Innovative Industrial Properties, Inc. IIPR
IIPR is a cannabis REIT propped up by overpriced sale-leasebacks to insolvent tenants and sham markups; fair value is $22.29 versus a $69 share price.
Thesis
Grizzly Research argues that Innovative Industrial Properties (NYSE:IIPR), a cannabis-focused REIT, has accumulated a toxic portfolio of low-quality assets through sale-leasebacks at outrageous yields with cash-strapped tenants like PharmaCann, Vireo, DionyMed and MJardin who are already insolvent or near-insolvent. On-the-ground due diligence at properties in Pennsylvania, Illinois, Michigan and Arizona reveals empty land, unbuilt construction, and deed records showing 5x to 14x markups within days of IIPR's purchases — patterns Grizzly says border on fraud and resemble sham transactions to keep tenants like PharmaCann afloat. The firm estimates 38-49% of 2020 rental income is in jeopardy and that the rising dividend has the hallmarks of a pyramid scheme, financed by capital raises rather than sustainable yields. Independent valuation, marking down rent and re-rating cost of equity, points to no more than $22.29 per share, roughly 68% below the current $69.05 price.
SCQA
IIPR is a publicly traded REIT that buys industrial properties from cannabis operators and leases them back at advertised yields above 13%, funded by repeated equity raises totaling $832M since its 2016 IPO.
Field visits and deed records show empty lots, unbuilt facilities, and 5-14x markups in days; tenants like PharmaCann are insolvent, suggesting sham overpayments inflating book value and a dividend financed by capital raises.
Investors should treat IIPR as a short: discount 38-49% of 2020 rental income for tenant defaults and overpayments, re-rate cost of equity to reflect the true risk, and expect a substantial dividend cut.

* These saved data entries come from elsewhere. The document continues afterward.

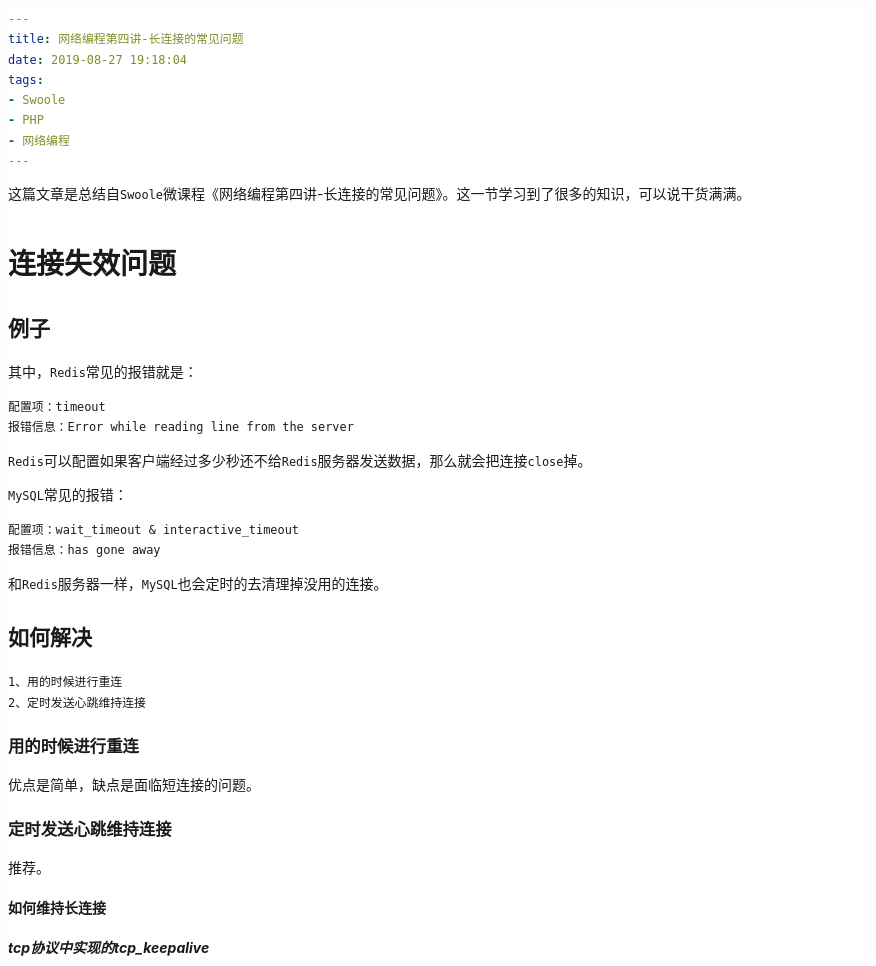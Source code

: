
 ```yaml
---
title: 网络编程第四讲-长连接的常见问题
date: 2019-08-27 19:18:04
tags:
- Swoole
- PHP
- 网络编程
---
```


这篇文章是总结自`Swoole`微课程《网络编程第四讲-长连接的常见问题》。这一节学习到了很多的知识，可以说干货满满。

# 连接失效问题

## 例子

其中，`Redis`常见的报错就是：

```
配置项：timeout
报错信息：Error while reading line from the server
```

`Redis`可以配置如果客户端经过多少秒还不给`Redis`服务器发送数据，那么就会把连接`close`掉。

`MySQL`常见的报错：

```
配置项：wait_timeout & interactive_timeout
报错信息：has gone away
```

和`Redis`服务器一样，`MySQL`也会定时的去清理掉没用的连接。

## 如何解决

```
1、用的时候进行重连
2、定时发送心跳维持连接
```

### 用的时候进行重连

优点是简单，缺点是面临短连接的问题。

### 定时发送心跳维持连接

推荐。

#### 如何维持长连接

##### tcp协议中实现的tcp_keepalive
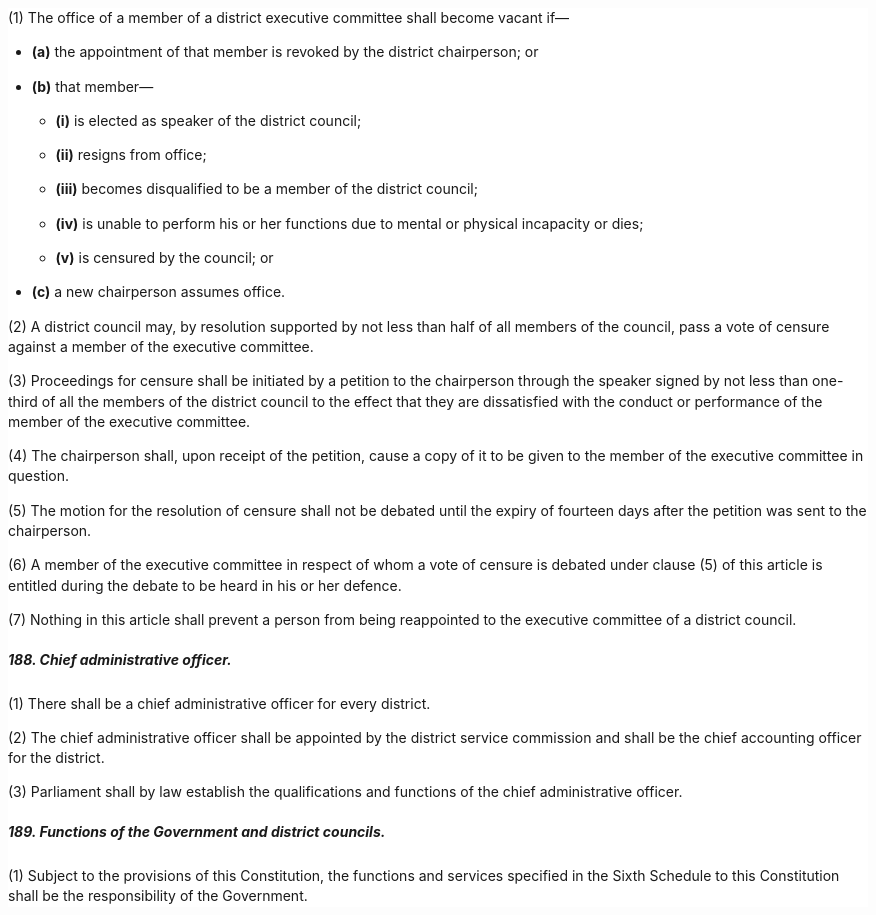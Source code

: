 (1) The office of a member of a district executive committee shall
become vacant if—

- **(a)** the appointment of that member is revoked by the district
chairperson; or

- **(b)** that member—

    - **(i)** is elected as speaker of the district council;

    - **(ii)** resigns from office;

    - **(iii)** becomes disqualified to be a member of the district council;

    - **(iv)** is unable to perform his or her functions due to mental or
physical incapacity or dies;

    - **(v)** is censured by the council; or

- **(c)** a new chairperson assumes office.

(2) A district council may, by resolution supported by not less than
half of all members of the council, pass a vote of censure against a member
of the executive committee.

(3) Proceedings for censure shall be initiated by a petition to the
chairperson through the speaker signed by not less than one-third of all the
members of the district council to the effect that they are dissatisfied with the
conduct or performance of the member of the executive committee.

(4) The chairperson shall, upon receipt of the petition, cause a copy
of it to be given to the member of the executive committee in question.

(5) The motion for the resolution of censure shall not be debated until
the expiry of fourteen days after the petition was sent to the chairperson.

(6) A member of the executive committee in respect of whom a vote
of censure is debated under clause (5) of this article is entitled during the
debate to be heard in his or her defence.

(7) Nothing in this article shall prevent a person from being
reappointed to the executive committee of a district council.

##### 188. Chief administrative officer.


(1) There shall be a chief administrative officer for every district.


(2) The chief administrative officer shall be appointed by the district
service commission and shall be the chief accounting officer for the district.

(3) Parliament shall by law establish the qualifications and functions
of the chief administrative officer.

##### 189. Functions of the Government and district councils.

(1) Subject to the provisions of this Constitution, the functions and
services specified in the Sixth Schedule to this Constitution shall be the
responsibility of the Government.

Independent sum-of-the-parts and yield-adjusted valuation supports a price target of $22.29 per share, implying roughly 68% downside from the $69.05 share price at the time of publication.
The three reasons
- 1
38-49% of 2020 rental income at risk from insolvent or near-insolvent cannabis tenants
- 2
Pattern of massive overpayments (5x-14x in days) suggests sham deals bordering on fraud
- 3
Pyramid-scheme dynamics: rising dividend financed by capital raises, not sustainable cash flow
Primary demands
- Investors should sell IIPR shares; valuation is unsupported by underlying asset quality
- Recognize that the dividend is unsustainable and will be cut or financed by further capital raises
- Scrutinize sham-like transactions and overpayments used to inflate book value of the property portfolio
KPIs cited
Pattern membership
Precedents cited
- WeWork failed IPO and Adam Neumann departure
Composition what's on the 36 slides
Slide gallery ·
Notes
Grizzly Research short report on IIPR (cannabis REIT). Distinctive features: (1) opens with a 'WeWork of Cannabis' analogy and bear-themed branding; (2) heavy use of on-the-ground field photos of empty lots and unbuilt facilities as evidence; (3) deed-record screenshots of warranty deeds with same-day flips between related LLCs to argue sham markups; (4) full property-by-property rent discount table that quantifies the 38%/49% downside scenarios; (5) closing waterfall chart bridges $69 share price down to $22.29 target via rent and yield adjustments. Document is a written research report with embedded images and charts rather than a slide deck — Word/Google-Doc visual style, not editorial design. No named human author; signed only by 'Grizzly Research'. Page-5 'Five IIPR Deals You Should Know About' (page 4 in PDF page numbering — body page 4) is the closest thing to a hero infographic.